Exercise details
Look over the data below and give the number of lines containing the word "device", with no other words.

** Exercise data follows **

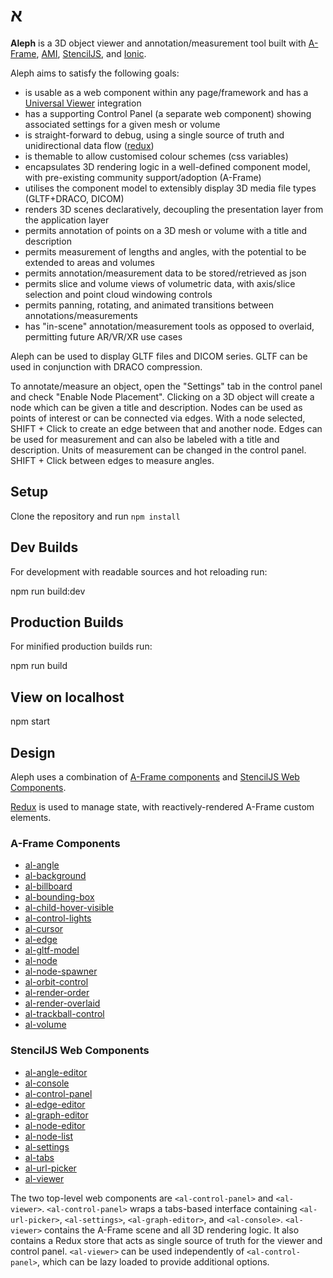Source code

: <p align="center">
<h1 style="fontsize: 5rem">
א
</h1>
</p>

**Aleph** is a 3D object viewer and annotation/measurement tool built with [A-Frame](https://aframe.io), [AMI](https://github.com/FNNDSC/ami), [StencilJS](http://stenciljs.com), and [Ionic](https://ionicframework.com). 

Aleph aims to satisfy the following goals:

- is usable as a web component within any page/framework and has a [Universal Viewer](http://universalviewer.io) integration
- has a supporting Control Panel (a separate web component) showing associated settings for a given mesh or volume
- is straight-forward to debug, using a single source of truth and unidirectional data flow ([redux](https://redux.js.org/))
- is themable to allow customised colour schemes (css variables)
- encapsulates 3D rendering logic in a well-defined component model, with pre-existing community support/adoption (A-Frame)
- utilises the component model to extensibly display 3D media file types (GLTF+DRACO, DICOM)
- renders 3D scenes declaratively, decoupling the presentation layer from the application layer
- permits annotation of points on a 3D mesh or volume with a title and description
- permits measurement of lengths and angles, with the potential to be extended to areas and volumes
- permits annotation/measurement data to be stored/retrieved as json
- permits slice and volume views of volumetric data, with axis/slice selection and point cloud windowing controls
- permits panning, rotating, and animated transitions between annotations/measurements
- has "in-scene" annotation/measurement tools as opposed to overlaid, permitting future AR/VR/XR use cases

Aleph can be used to display GLTF files and DICOM series. GLTF can be used in conjunction with DRACO compression.

To annotate/measure an object, open the "Settings" tab in the control panel and check "Enable Node Placement". Clicking on a 3D object will create a node which can be given a title and description. Nodes can be used as points of interest or can be connected via edges. With a node selected, SHIFT + Click to create an edge between that and another node. Edges can be used for measurement and can also be labeled with a title and description. Units of measurement can be changed in the control panel. SHIFT + Click between edges to measure angles.

## Setup

Clone the repository and run `npm install`

## Dev Builds

For development with readable sources and hot reloading run:

  npm run build:dev

## Production Builds

For minified production builds run:

  npm run build

## View on localhost

  npm start

## Design

Aleph uses a combination of [A-Frame components](https://aframe.io/docs/0.9.0/core/component.html) and [StencilJS Web Components](https://stenciljs.com/docs/component).

[Redux](https://redux.js.org) is used to manage state, with reactively-rendered A-Frame custom elements.

### A-Frame Components

  - [al-angle](/src/aframe/components/AlAngleComponent.ts)
  - [al-background](/src/aframe/components/AlBackgroundComponent.ts)
  - [al-billboard](/src/aframe/components/AlBillboardComponent.ts)
  - [al-bounding-box](/src/aframe/components/AlBoundingBoxComponent.ts)
  - [al-child-hover-visible](/src/aframe/components/AlChildHoverVisibleComponent.ts)
  - [al-control-lights](/src/aframe/components/AlControlLightsComponent.ts)
  - [al-cursor](/src/aframe/components/AlCursorComponent.ts)
  - [al-edge](/src/aframe/components/AlEdgeComponent.ts)
  - [al-gltf-model](/src/aframe/components/AlGltfModelComponent.ts)
  - [al-node](/src/aframe/components/AlNodeComponent.ts)
  - [al-node-spawner](/src/aframe/components/AlNodeSpawnerComponent.ts)
  - [al-orbit-control](/src/aframe/components/AlOrbitControlComponent.ts)
  - [al-render-order](/src/aframe/components/AlRenderOrderComponent.ts)
  - [al-render-overlaid](/src/aframe/components/AlRenderOverlaidComponent.ts)
  - [al-trackball-control](/src/aframe/components/AlTrackballControlComponent.ts)
  - [al-volume](/src/aframe/components/AlVolumeComponent.ts)

### StencilJS Web Components

  - [al-angle-editor](/src/components/al-angle-editor/readme.md)
  - [al-console](/src/components/al-console/readme.md)
  - [al-control-panel](/src/components/al-control-panel/readme.md)
  - [al-edge-editor](/src/components/al-edge-editor/readme.md)
  - [al-graph-editor](/src/components/al-graph-editor/readme.md)
  - [al-node-editor](/src/components/al-node-editor/readme.md)
  - [al-node-list](/src/components/al-node-list/readme.md)
  - [al-settings](/src/components/al-settings/readme.md)
  - [al-tabs](/src/components/al-tabs/readme.md)
  - [al-url-picker](/src/components/al-url-picker/readme.md)
  - [al-viewer](/src/components/al-viewer/readme.md)

The two top-level web components are `<al-control-panel>` and `<al-viewer>`. `<al-control-panel>` wraps a tabs-based interface containing `<al-url-picker>`, `<al-settings>`, `<al-graph-editor>`, and `<al-console>`. `<al-viewer>` contains the A-Frame scene and all 3D rendering logic. It also contains a Redux store that acts as single source of truth for the viewer and control panel. `<al-viewer>` can be used independently of `<al-control-panel>`, which can be lazy loaded to provide additional options. 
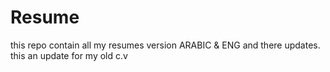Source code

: # Resume
this repo contain all my resumes version ARABIC &amp; ENG and there updates.
 this an update for my old c.v
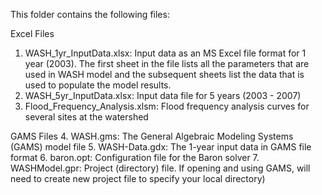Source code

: This folder contains the following files:

Excel Files
1. WASH_1yr_InputData.xlsx: Input data as an MS Excel file format for 1 year (2003). The first sheet in the file lists all the parameters that are used in WASH model and the subsequent sheets list the data that is used to populate the model results.
2. WASH_5yr_InputData.xlsx: Input data file for 5 years (2003 - 2007)
3. Flood_Frequency_Analysis.xlsm: Flood frequency analysis curves for several sites at the watershed

GAMS Files
4. WASH.gms: The General Algebraic Modeling Systems (GAMS) model file
5. WASH-Data.gdx: The 1-year input data in GAMS file format
6. baron.opt: Configuration file for the Baron solver
7. WASHModel.gpr: Project (directory) file. If opening and using GAMS, will need to create new project file to specify your local directory)
 
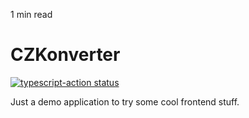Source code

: <p id="reading-time-action-id" align="left">1 min read</p>

# CZKonverter

<a href="https://github.com/harunrst/czkonverter/actions"><img alt="typescript-action status" src="https://github.com/harunrst/czkonverter/actions/workflows/build/badge.svg"></a>

Just a demo application to try some cool frontend stuff.
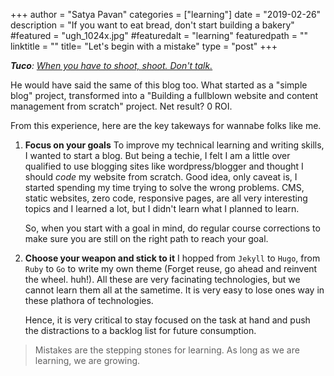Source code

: +++
author = "Satya Pavan"
categories = ["learning"]
date = "2019-02-26"
description = "If you want to eat bread, don't start building a bakery"
#featured = "ugh_1024x.jpg"
#featuredalt = "learning"
featuredpath = ""
linktitle = ""
title= "Let's begin with a mistake"
type = "post"
+++

_**Tuco**: [When you have to shoot, shoot. Don't talk.](https://www.imdb.com/title/tt0060196/quotes/qt0424823)_

He would have said the same of this blog too. What started as a "simple blog" project, transformed into a "Building a fullblown website and content management from scratch" project. Net result? 0 ROI.

From this experience, here are the key takeways for wannabe folks like me.

1. **Focus on your goals**
   To improve my technical learning and writing skills, I wanted to start a blog. But being a techie, I felt I am a little over qualified to use blogging sites like wordpress/blogger and thought I should *code* my website from scratch. Good idea, only caveat is, I started spending my time trying to solve the wrong problems. CMS, static websites, zero code, responsive pages, are all very interesting topics and I learned a lot, but I didn't learn what I planned to learn.

   So, when you start with a goal in mind, do regular course corrections to make sure you are still on the right path to reach your goal.

2. **Choose your weapon and stick to it**
   I hopped from `Jekyll` to `Hugo`, from `Ruby` to `Go` to write my own theme (Forget reuse, go ahead and reinvent the wheel. huh!). All these are very facinating technologies, but we cannot learn them all at the sametime. It is very easy to lose ones way in these plathora of technologies. 
   
   Hence, it is very critical to stay focused on the task at hand and push the distractions to a backlog list for future consumption.

> Mistakes are the stepping stones for learning. As long as we are learning, we are growing.
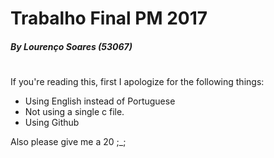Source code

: # Trabalho Final PM 2017
##### By Lourenço Soares (53067)
#
#
If you're reading this, first I apologize for the following things:

* Using English instead of Portuguese
* Not using a single c file.
* Using Github

Also please give me a 20 ;_; 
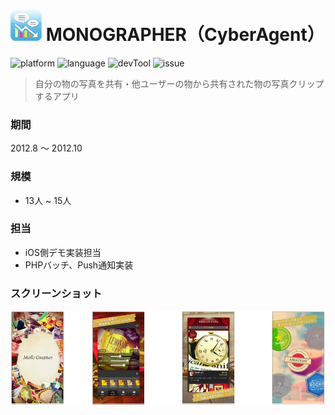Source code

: # ![](https://github.com/Noodlekim/RESUME/blob/master/images/diet.png?raw=true=50x50) MONOGRAPHER（CyberAgent）

![platform](https://img.shields.io/badge/platform-iOS-blue.svg)
![language](https://img.shields.io/badge/language-Obj--C-red.svg)
![devTool](https://img.shields.io/badge/devTool-Xcode-yellow.svg)
![issue](https://img.shields.io/badge/issue-Redmine-green.svg)

> 自分の物の写真を共有・他ユーザーの物から共有された物の写真クリップするアプリ

### 期間
2012.8 ～ 2012.10

### 規模
- 13人 ~ 15人

### 担当
- iOS側デモ実装担当
- PHPバッチ、Push通知実装

### スクリーンショット
![](https://github.com/Noodlekim/RESUME/blob/master/images/screenshots/monstar-lab/ml_monographer.png?raw=true)
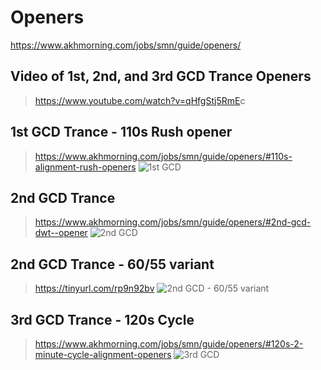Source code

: 
# Openers

<https://www.akhmorning.com/jobs/smn/guide/openers/>

## Video of 1st, 2nd, and 3rd GCD Trance Openers

> <https://www.youtube.com/watch?v=qHfgStj5RmE>c

## 1st GCD Trance - 110s Rush opener

> <https://www.akhmorning.com/jobs/smn/guide/openers/#110s-alignment-rush-openers>
![1st GCD](https://www.akhmorning.com/assets/webp/guide/5.x/openers/smn/1st-gcd-dwt-opener.webp)

## 2nd GCD Trance

> <https://www.akhmorning.com/jobs/smn/guide/openers/#2nd-gcd-dwt--opener>
![2nd GCD ](https://www.akhmorning.com/assets/webp/guide/5.x/openers/smn/2nd-gcd-dwt-opener.webp)

## 2nd GCD Trance - 60/55 variant

> <https://tinyurl.com/rp9n92bv>
![2nd GCD - 60/55 variant](https://cdn.discordapp.com/attachments/277968477233479680/839906341702860840/2ndGCD_DWTOpener_tridclip-01.png)

## 3rd GCD Trance - 120s Cycle

> <https://www.akhmorning.com/jobs/smn/guide/openers/#120s-2-minute-cycle-alignment-openers>
![3rd GCD](https://www.akhmorning.com/assets/webp/guide/5.x/openers/smn/1st-gcd-dwt-opener.webp)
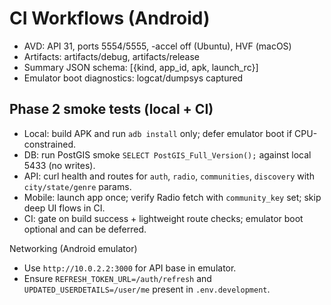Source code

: # CI Workflows (Android)
- AVD: API 31, ports 5554/5555, -accel off (Ubuntu), HVF (macOS)
- Artifacts: artifacts/debug, artifacts/release
- Summary JSON schema: [{kind, app_id, apk, launch_rc}]
- Emulator boot diagnostics: logcat/dumpsys captured

## Phase 2 smoke tests (local + CI)
- Local: build APK and run `adb install` only; defer emulator boot if CPU-constrained.
- DB: run PostGIS smoke `SELECT PostGIS_Full_Version();` against local 5433 (no writes).
- API: curl health and routes for `auth`, `radio`, `communities`, `discovery` with `city/state/genre` params.
- Mobile: launch app once; verify Radio fetch with `community_key` set; skip deep UI flows in CI.
- CI: gate on build success + lightweight route checks; emulator boot optional and can be deferred.

Networking (Android emulator)
- Use `http://10.0.2.2:3000` for API base in emulator.
- Ensure `REFRESH_TOKEN_URL=/auth/refresh` and `UPDATED_USERDETAILS=/user/me` present in `.env.development`.
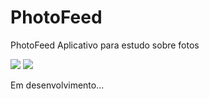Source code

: # PhotoFeed
PhotoFeed Aplicativo para estudo sobre fotos

<img src="https://user-images.githubusercontent.com/79378229/186537359-c6b57d99-ddcb-48df-913c-9c67434a704e.png" height=“400”> <img src="https://user-images.githubusercontent.com/79378229/186537443-5585090f-8aab-4e46-bd99-9d75f05fd611.png" height=“400”>

Em desenvolvimento...
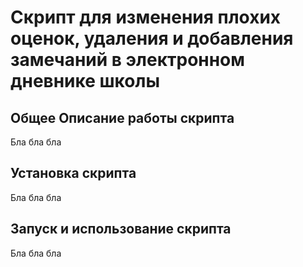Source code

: # Скрипт для изменения плохих оценок, удаления и добавления замечаний в электронном дневнике школы

## Общее Описание работы скрипта

Бла бла бла

## Установка скрипта

Бла бла бла

## Запуск и использование скрипта

Бла бла бла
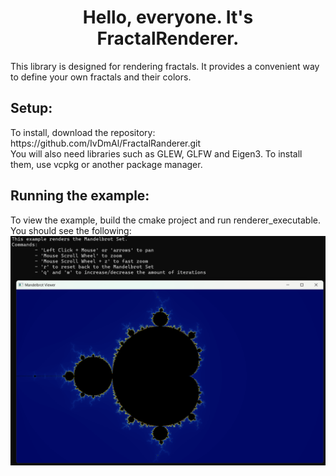 <h1 align = "center"> 
Hello, everyone. It's FractalRenderer. 
</h1>

<p> 
This library is designed for rendering fractals. It provides a convenient way to define your own fractals and their colors.
</p>

<h2>
Setup:
</h2>

<p>
To install, download the repository: https://github.com/IvDmAl/FractalRanderer.git <br>
You will also need libraries such as GLEW, GLFW and Eigen3. To install them, use vcpkg or another package manager.
</p>

<h2>
Running the example:
</h2>

<p>
To view the example, build the cmake project and run renderer_executable.
You should see the following:
<img src="https://github.com/IvDmAl/FractalRanderer/blob/make_readme/files_for_readme/first_image.png" />
</p>
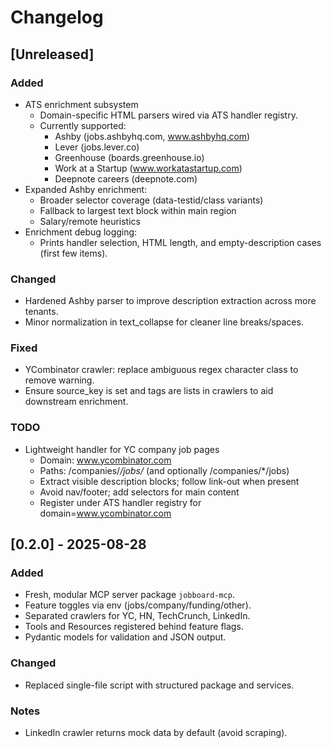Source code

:# Changelog

## [Unreleased]
### Added
- ATS enrichment subsystem
  - Domain-specific HTML parsers wired via ATS handler registry.
  - Currently supported:
    - Ashby (jobs.ashbyhq.com, www.ashbyhq.com)
    - Lever (jobs.lever.co)
    - Greenhouse (boards.greenhouse.io)
    - Work at a Startup (www.workatastartup.com)
    - Deepnote careers (deepnote.com)
- Expanded Ashby enrichment:
  - Broader selector coverage (data-testid/class variants)
  - Fallback to largest text block within main region
  - Salary/remote heuristics
- Enrichment debug logging:
  - Prints handler selection, HTML length, and empty-description cases (first few items).

### Changed
- Hardened Ashby parser to improve description extraction across more tenants.
- Minor normalization in text_collapse for cleaner line breaks/spaces.

### Fixed
- YCombinator crawler: replace ambiguous regex character class to remove warning.
- Ensure source_key is set and tags are lists in crawlers to aid downstream enrichment.

### TODO
- Lightweight handler for YC company job pages
  - Domain: www.ycombinator.com
  - Paths: /companies/*/jobs/* (and optionally /companies/*/jobs)
  - Extract visible description blocks; follow link-out when present
  - Avoid nav/footer; add selectors for main content
  - Register under ATS handler registry for domain=www.ycombinator.com

## [0.2.0] - 2025-08-28
### Added
- Fresh, modular MCP server package `jobboard-mcp`.
- Feature toggles via env (jobs/company/funding/other).
- Separated crawlers for YC, HN, TechCrunch, LinkedIn.
- Tools and Resources registered behind feature flags.
- Pydantic models for validation and JSON output.

### Changed
- Replaced single-file script with structured package and services.

### Notes
- LinkedIn crawler returns mock data by default (avoid scraping).
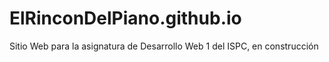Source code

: # ElRinconDelPiano.github.io
Sitio Web para la asignatura de Desarrollo Web 1 del ISPC, en construcción
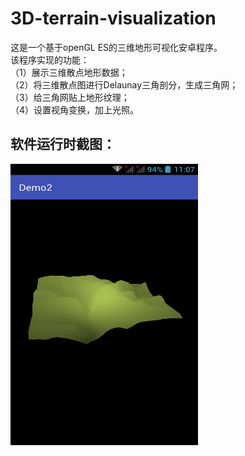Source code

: # 3D-terrain-visualization  
这是一个基于openGL ES的三维地形可视化安卓程序。  
该程序实现的功能：  
（1）展示三维散点地形数据；  
（2）将三维散点图进行Delaunay三角剖分，生成三角网；  
（3）给三角网贴上地形纹理；  
（4）设置视角变换，加上光照。  
## 软件运行时截图：   
<img width="300" height="450" src = "app/src/main/assets/Screenshot_2017-04-10-11-07-39.png"/>

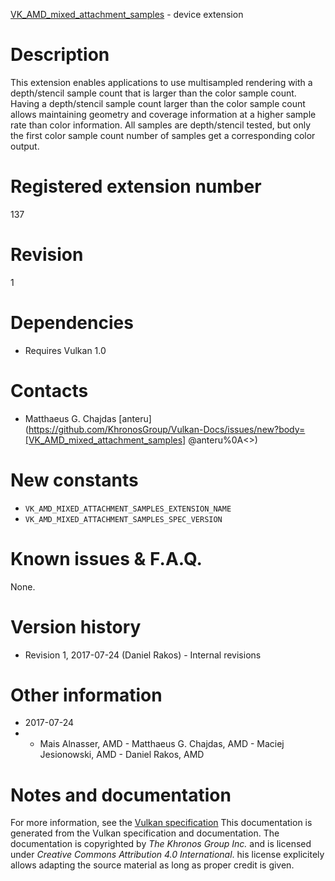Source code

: [VK_AMD_mixed_attachment_samples](https://www.khronos.org/registry/vulkan/specs/1.3-extensions/man/html/VK_AMD_mixed_attachment_samples.html) - device extension

# Description
This extension enables applications to use multisampled rendering with a
depth/stencil sample count that is larger than the color sample count.
Having a depth/stencil sample count larger than the color sample count
allows maintaining geometry and coverage information at a higher sample rate
than color information.
All samples are depth/stencil tested, but only the first color sample count
number of samples get a corresponding color output.

# Registered extension number
137

# Revision
1

# Dependencies
- Requires Vulkan 1.0

# Contacts
- Matthaeus G. Chajdas [anteru](https://github.com/KhronosGroup/Vulkan-Docs/issues/new?body=[VK_AMD_mixed_attachment_samples] @anteru%0A<<Here describe the issue or question you have about the VK_AMD_mixed_attachment_samples extension>>)

# New constants
- `VK_AMD_MIXED_ATTACHMENT_SAMPLES_EXTENSION_NAME`
- `VK_AMD_MIXED_ATTACHMENT_SAMPLES_SPEC_VERSION`

# Known issues & F.A.Q.
None.

# Version history
- Revision 1, 2017-07-24 (Daniel Rakos)  - Internal revisions

# Other information
* 2017-07-24
*   - Mais Alnasser, AMD  - Matthaeus G. Chajdas, AMD  - Maciej Jesionowski, AMD  - Daniel Rakos, AMD
# Notes and documentation
For more information, see the [Vulkan specification](https://www.khronos.org/registry/vulkan/specs/1.3-extensions/html/vkspec.html)
This documentation is generated from the Vulkan specification and documentation.
The documentation is copyrighted by *The Khronos Group Inc.* and is licensed under *Creative Commons Attribution 4.0 International*.
his license explicitely allows adapting the source material as long as proper credit is given.
        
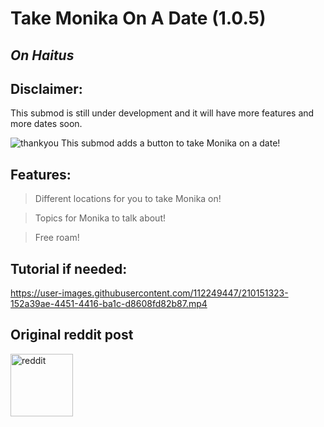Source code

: # Take Monika On A Date (1.0.5)

## _On Haitus_

## Disclaimer:
This submod is still under development and it will have more features and more dates soon.

![thankyou](https://user-images.githubusercontent.com/112249447/236204504-ef03de38-29ac-481b-9b12-9986863ae9f9.png)
This submod adds a button to take Monika on a date!

## Features:
> Different locations for you to take Monika on!

> Topics for Monika to talk about!

> Free roam!

## Tutorial if needed:
https://user-images.githubusercontent.com/112249447/210151323-152a39ae-4451-4416-ba1c-d8608fd82b87.mp4

## Original reddit post
<a href="https://www.reddit.com/r/MASFandom/comments/vy49yn/take_monika_on_a_date_submod_the_park/">
<img alt="reddit" src="https://cdn-icons-png.flaticon.com/512/2111/2111459.png" width="100">
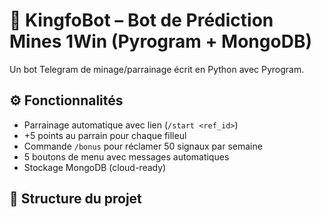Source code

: # 🤖 KingfoBot – Bot de Prédiction Mines 1Win (Pyrogram + MongoDB)

Un bot Telegram de minage/parrainage écrit en Python avec Pyrogram.

## ⚙️ Fonctionnalités

- Parrainage automatique avec lien (`/start <ref_id>`)
- +5 points au parrain pour chaque filleul
- Commande `/bonus` pour réclamer 50 signaux par semaine
- 5 boutons de menu avec messages automatiques
- Stockage MongoDB (cloud-ready)

## 📂 Structure du projet

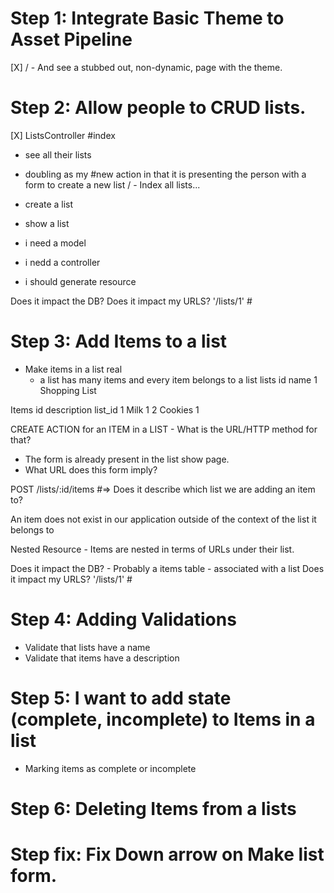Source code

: # Step 1: Integrate Basic Theme to Asset Pipeline

[X] / - And see a stubbed out, non-dynamic, page with the theme.

# Step 2: Allow people to CRUD  lists.
[X] ListsController
  #index
  - see all their lists
  - doubling as my #new action in that it is presenting the person with a form to create a new list
  / - Index all lists...
- create a list

- show a list

- i need a model
- i nedd a controller
- i should generate resource

Does it impact the DB?
Does it impact my URLS? '/lists/1' #

# Step 3: Add Items to a list
- Make items in a list real
  - a list has many items and every item belongs to a list
lists
id  name
1   Shopping List

Items
id description list_id
1   Milk         1
2   Cookies      1

CREATE ACTION for an ITEM in a LIST - What is the URL/HTTP method for that?
  - The form is already present in the list show page.
  - What URL does this form imply?

POST /lists/:id/items #=> Does it describe which list we are adding an item to?

An item does not exist in our application outside of the context of the list it belongs to

Nested Resource - Items are nested in terms of URLs under their list.

  Does it impact the DB? - Probably a items table - associated with a list
  Does it impact my URLS? '/lists/1' #

# Step 4: Adding Validations
- Validate that lists have a name
- Validate that items have a description

# Step 5: I want to add state (complete, incomplete) to Items in a list
- Marking items as complete or incomplete

# Step 6: Deleting Items from a lists


# Step fix: Fix Down arrow on Make list form.
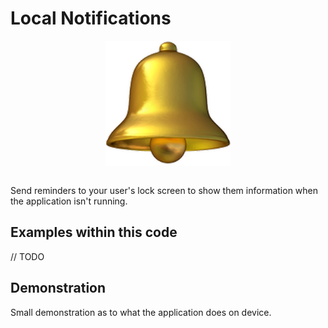 # Local Notifications
<p align="center">
  <img src="demo/app-icon.png " alt="Local Notifications application icon"
	  title="Instafilter application icon" align="center" width="200" height="200" />
</p>
</br>
Send reminders to your user's lock screen to show them information when the application isn't running.

## Examples within this code
// TODO

## Demonstration
Small demonstration as to what the application does on device.
</br>
<!-- <p align="center">
<img src="demo/local-notifications.gif" alt="Local Notifications demonstration"
	title="Local Notifications demonstration" width="250" height="500" />
</p> -->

** End of Exercise data **

Answer for the task
2